I think you are very smart to see that riding in muddy conditions on any horse, much less one you don't know, not to mention storm conditions,isnt a good idea.

Put yourself, your safety, your need to rebuild confidence in a sane manner first! If it causes any problems with these folks...so be it. 

I'm sooooooo lucky that the friends I ride with all have the attitude that if anyone is having a problem, we all halt ,wait, and try to help. We go no faster than the slowest horse and rider team are comfortable with or capable of. And, guess what?? we have a blast, and all of us have grown in our comfort zones !

Good luck! 
Fay


----------



## ChitChatChet (Sep 9, 2013)

If you arent feeling good about the trip then dont do it.


IMO a trail ride is a great way to get to know your horse but if you feel any trepidation then DON'T DO IT! The horse can read your fear and play off of it.


----------



## Red Gate Farm (Aug 28, 2011)

Personally, if I were in your situation, I would not go.

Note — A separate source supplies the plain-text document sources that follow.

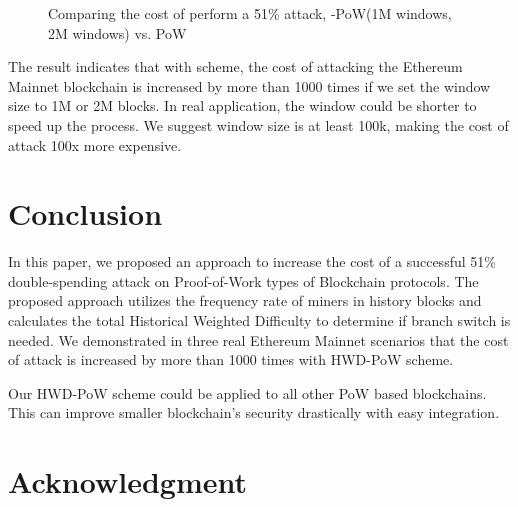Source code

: \documentclass[conference]{IEEEtran}
\begin{document}
\begin{figure}[htbp]
\caption{Comparing the cost of perform a 51\% attack, -PoW(1M windows, 2M windows) vs. PoW}
\label{fig3}
\end{figure}    

The result indicates that with  scheme, the cost of attacking the Ethereum Mainnet blockchain is increased by more than 1000 times if we set the window size to 1M or 2M blocks. In real application, the window could be shorter to speed up the process. We suggest window size is at least 100k, making the cost of attack 100x more expensive.


\section{Conclusion}
 
In this paper, we proposed an approach to increase the cost of a successful 51\% double-spending attack on Proof-of-Work types of Blockchain protocols. The proposed approach utilizes the frequency rate of miners in history blocks and calculates the total Historical Weighted Difficulty to determine if branch switch is needed. We demonstrated in three real Ethereum Mainnet scenarios that the cost of attack is increased by more than 1000 times with HWD-PoW scheme.

Our HWD-PoW scheme could be applied to all other PoW based blockchains. This can improve smaller blockchain's security drastically with easy integration. 

\section*{Acknowledgment}
\end{document}

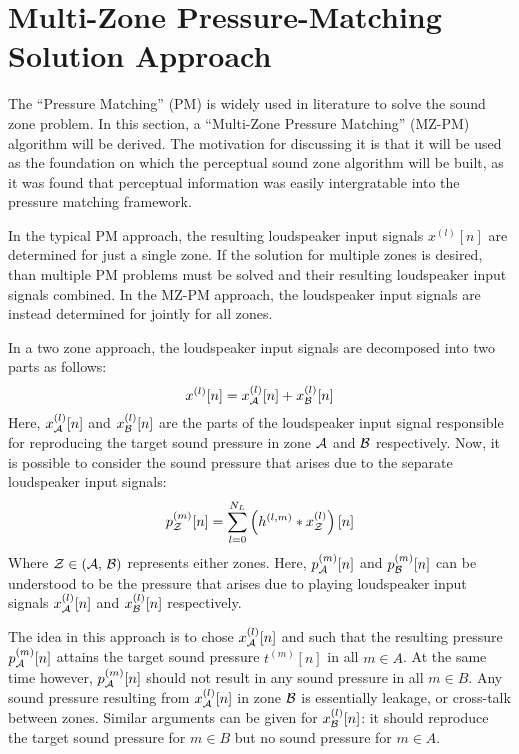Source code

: \section{Multi-Zone Pressure-Matching Solution Approach}
\label{sec:sound_zones:pressure_matching}
The ``Pressure Matching'' (PM) is widely used in literature to solve the sound zone problem.
In this section, a ``Multi-Zone Pressure Matching'' (MZ-PM) algorithm will be derived.
The motivation for discussing it is that it will be used as the foundation on which the perceptual sound zone algorithm will be built, 
as it was found that perceptual information was easily intergratable into the pressure matching framework.

In the typical PM approach, the resulting loudspeaker input signals $x^{(l)}[n]$ are determined for just a single zone.
If the solution for multiple zones is desired, than multiple PM problems must be solved and their resulting loudspeaker input signals combined. 
In the MZ-PM approach, the loudspeaker input signals are instead determined for jointly for all zones.

In a two zone approach, the loudspeaker input signals are decomposed into two parts as follows:
\begin{equation}
    x^{(l)}[n] = x_{\mathcal{A}}^{(l)}[n] + x_{\mathcal{B}}^{(l)}[n]
\end{equation}
Here, $x_{\mathcal{A}}^{(l)}[n]$ and $x_{\mathcal{B}}^{(l)}[n]$ are the parts of the loudspeaker input signal responsible for reproducing the target sound pressure 
in zone $\mathcal{A}$ and $\mathcal{B}$ respectively.
Now, it is possible to consider the sound pressure that arises due to the separate loudspeaker input signals:
\begin{align}
    p_{\mathcal{Z}}^{(m)}[n] &= \sum_{l=0}^{N_L} \left(h^{(l,m)} \ast x_{\mathcal{Z}}^{(l)}\right)[n] \\
\end{align}
Where $\mathcal{Z} \in \left(\mathcal{A},\,\mathcal{B}\right)$ represents either zones.
Here, $p_{\mathcal{A}}^{(m)}[n]$ and $p_{\mathcal{B}}^{(m)}[n]$ can be understood to be the pressure that arises due to 
playing loudspeaker input signals $x_{\mathcal{A}}^{(l)}[n]$ and $x_{\mathcal{B}}^{(l)}[n]$ respectively. 

The idea in this approach is to chose $x_{\mathcal{A}}^{(l)}[n]$ and such that the resulting pressure $p_{\mathcal{A}}^{(m)}[n]$ attains the target sound pressure $t^{(m)}[n]$ in all $m \in A$.   
At the same time however, $p_{\mathcal{A}}^{(m)}[n]$ should not result in any sound pressure in all $m \in B$.
Any sound pressure resulting from $x_{\mathcal{A}}^{(l)}[n]$ in zone $\mathcal{B}$ is essentially leakage, or cross-talk between zones. 
Similar arguments can be given for $x_{\mathcal{B}}^{(l)}[n]$: it should reproduce the target sound pressure for $m \in B$ but no sound pressure for $m \in A$. 

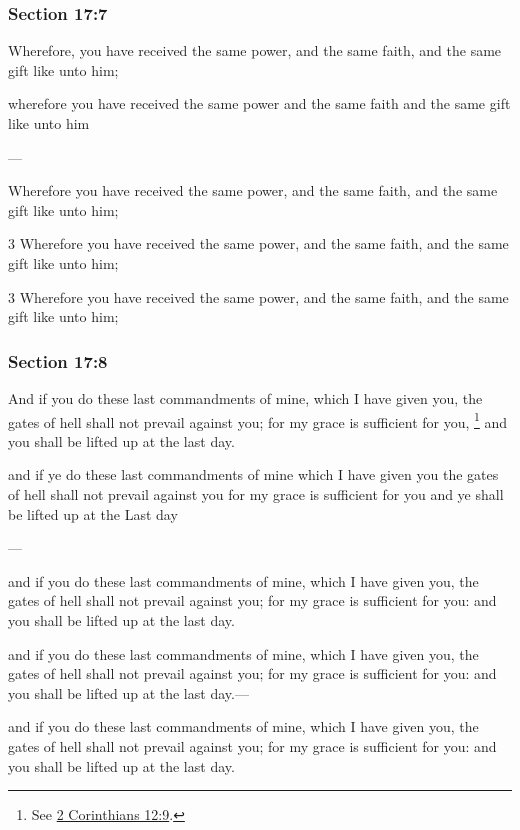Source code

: 	\subsubsection{Section 17:7} %
		\label{DC17-7}

		Wherefore, you have received the same power, and the same faith, and the same gift like unto him;

		\begin{framed}
		\scriptsize
			\begin{compactdesc}
				\item[JSP] wherefore you have received the same power and the same faith and the same gift like unto him 
				\item[BC] --- 
				\item[MA] Wherefore you have received the same power, and the same faith, and the same gift like unto him; 
				\item[DC 1835] 3 Wherefore you have received the same power, and the same faith, and the same gift like unto him; 
				\item[DC 1844] 3 Wherefore you have received the same power, and the same faith, and the same gift like unto him; 
			\end{compactdesc}
		\end{framed}

	\subsubsection{Section 17:8} %
		\label{DC17-8}

		And if you do these last commandments of mine, which I have given you, the gates of hell shall not prevail against you; for my grace is sufficient for you,%
			\footnote{%
				See \hyperref[2CORINTHIANS-12-9]{2 Corinthians 12:9}.
				}
		and you shall be lifted up at the last day.

		\begin{framed}
		\scriptsize
			\begin{compactdesc}
				\item[JSP] and if ye do these last commandments of mine which I have given you the gates of hell shall not prevail against you for my grace is sufficient for you and ye shall be lifted up at the Last day 
				\item[BC] --- 
				\item[MA] and if you do these last commandments of mine, which I have given you, the gates of hell shall not prevail against you; for my grace is sufficient for you: and you shall be lifted up at the last day. 
				\item[DC 1835] and if you do these last commandments of mine, which I have given you, the gates of hell shall not prevail against you; for my grace is sufficient for you: and you shall be lifted up at the last day.--- 
				\item[DC 1844] and if you do these last commandments of mine, which I have given you, the gates of hell shall not prevail against you; for my grace is sufficient for you: and you shall be lifted up at the last day. 
			\end{compactdesc}
		\end{framed}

I have a lot of fears. Getting over that ride you had would be a BIG deterrent for me.

I would want to get to know my new horse first, and be confident. I would need a lot of rides where nothing went wrong to reassure me. My friends would understand and cheer me on, no matter how small the steps, instead of forcing me to go WAY outside my comfort zone.

I would want to go on an hour ride. Then a two hour ride with a short picnic stop. You know, ease into it. Then a slightly more challenging ride with a couple of stops. Each time I succeeded, I'd be more inclined to go on that over night ride.

Whatever you plan to do, do what YOU want.


----------



## lostastirrup (Jan 6, 2015)

I wouldn't do it if I was afraid. That gets communicated to your horse. No matter what you are afraid of. I used to sneak a horse out on trail rides (he was not allowed to go) and while he was a saint my stress that I was going to get caught started to weigh on him. After awhile he associated leaving the property with stress and wouldn't want to go out the gate. I gave it up after that. It just wasn't good for either of us.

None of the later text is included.